### EXERCISE INSTRUCTIONS
Since pictures are not wanted, repeat only the text of the records, word for word.

[Stored data entries]
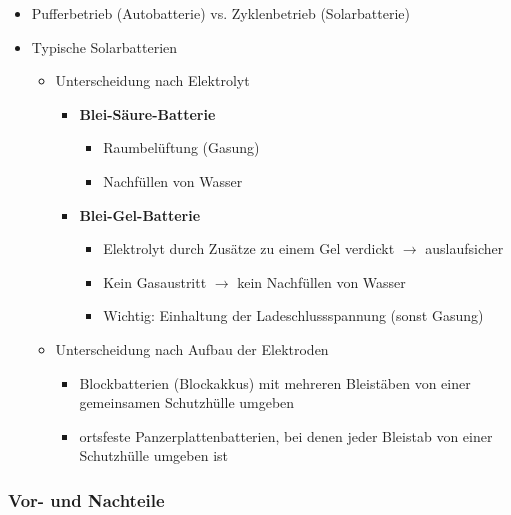 \begin{itemize}
  \item Pufferbetrieb (Autobatterie) vs. Zyklenbetrieb (Solarbatterie)

  \item Typische Solarbatterien
  \begin{itemize}
    \item Unterscheidung nach Elektrolyt
    \begin{itemize}
      \item \textbf{Blei-Säure-Batterie}
      \begin{itemize}
        \item Raumbelüftung (Gasung)
        \item Nachfüllen von Wasser
      \end{itemize}

      \item \textbf{Blei-Gel-Batterie}
      \begin{itemize}
        \item Elektrolyt durch Zusätze zu einem Gel verdickt $\rightarrow$ auslaufsicher
        \item Kein Gasaustritt $\rightarrow$ kein Nachfüllen von Wasser
        \item Wichtig: Einhaltung der Ladeschlussspannung (sonst Gasung)
      \end{itemize}
    \end{itemize}
    \item Unterscheidung nach Aufbau der Elektroden
        \begin{itemize}
        \item Blockbatterien (Blockakkus) mit mehreren Bleistäben von einer gemeinsamen Schutzhülle umgeben
        \item ortsfeste Panzerplattenbatterien, bei denen jeder Bleistab von einer Schutzhülle umgeben ist
      \end{itemize}
  \end{itemize}
\end{itemize}



\subsubsection{Vor- und Nachteile}


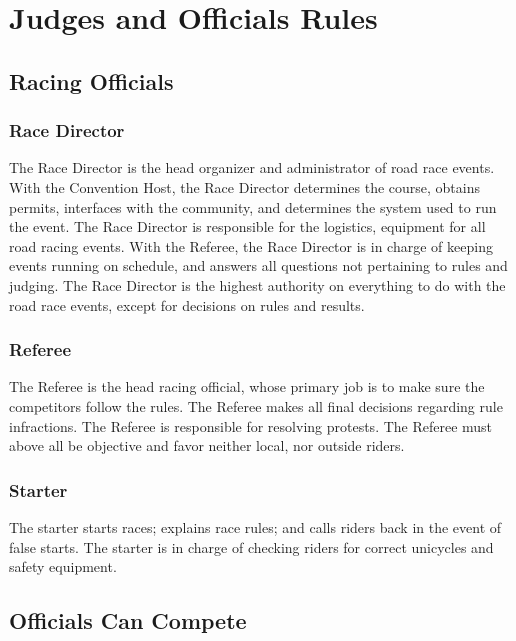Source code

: \chapter{Judges and Officials Rules}

\section{Racing Officials}

\subsection{Race Director}

The Race Director is the head organizer and administrator of road race events.
With the Convention Host, the Race Director determines the course, obtains permits, interfaces with the community, and determines the system used to run the event.
The Race Director is responsible for the logistics, equipment for all road racing events.
With the Referee, the Race Director is in charge of keeping events running on schedule, and answers all questions not pertaining to rules and judging.
The Race Director is the highest authority on everything to do with the road race events, except for decisions on rules and results.

\subsection{Referee}

The Referee is the head racing official, whose primary job is to make sure the competitors follow the rules.
The Referee makes all final decisions regarding rule infractions. 
The Referee is responsible for resolving protests.
The Referee must above all be objective and favor neither local, nor outside riders.

\subsection{Starter}

The starter starts races; explains race rules; and calls riders back in the event of false starts.
The starter is in charge of checking riders for correct unicycles and safety equipment.

\section{Officials Can Compete}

### ANSWER SECTION
 \begin{itemize}
  \item Pufferbetrieb (Autobatterie) vs. Zyklenbetrieb (Solarbatterie)

  \item Typische Solarbatterien
  \begin{itemize}
    \item Unterscheidung nach Elektrolyt
    \begin{itemize}
      \item \textbf{Blei-Säure-Batterie}
      \begin{itemize}
        \item Raumbelüftung (Gasung)
        \item Nachfüllen von Wasser
      \end{itemize}

      \item \textbf{Blei-Gel-Batterie}
      \begin{itemize}
        \item Elektrolyt durch Zusätze zu einem Gel verdickt $\rightarrow$ auslaufsicher
        \item Kein Gasaustritt $\rightarrow$ kein Nachfüllen von Wasser
        \item Wichtig: Einhaltung der Ladeschlussspannung (sonst Gasung)
      \end{itemize}
    \end{itemize}
    \item Unterscheidung nach Aufbau der Elektroden
        \begin{itemize}
        \item Blockbatterien (Blockakkus) mit mehreren Bleistäben von einer gemeinsamen Schutzhülle umgeben
        \item ortsfeste Panzerplattenbatterien, bei denen jeder Bleistab von einer Schutzhülle umgeben ist
      \end{itemize}
  \end{itemize}
\end{itemize}



\subsubsection{Vor- und Nachteile}


Source code

: \chapter{Judges and Officials Rules}

\section{Racing Officials}

\subsection{Race Director}

The Race Director is the head organizer and administrator of road race events.
With the Convention Host, the Race Director determines the course, obtains permits, interfaces with the community, and determines the system used to run the event.
The Race Director is responsible for the logistics, equipment for all road racing events.
With the Referee, the Race Director is in charge of keeping events running on schedule, and answers all questions not pertaining to rules and judging.
The Race Director is the highest authority on everything to do with the road race events, except for decisions on rules and results.

\subsection{Referee}

The Referee is the head racing official, whose primary job is to make sure the competitors follow the rules.
The Referee makes all final decisions regarding rule infractions. 
The Referee is responsible for resolving protests.
The Referee must above all be objective and favor neither local, nor outside riders.

\subsection{Starter}

The starter starts races; explains race rules; and calls riders back in the event of false starts.
The starter is in charge of checking riders for correct unicycles and safety equipment.

\section{Officials Can Compete}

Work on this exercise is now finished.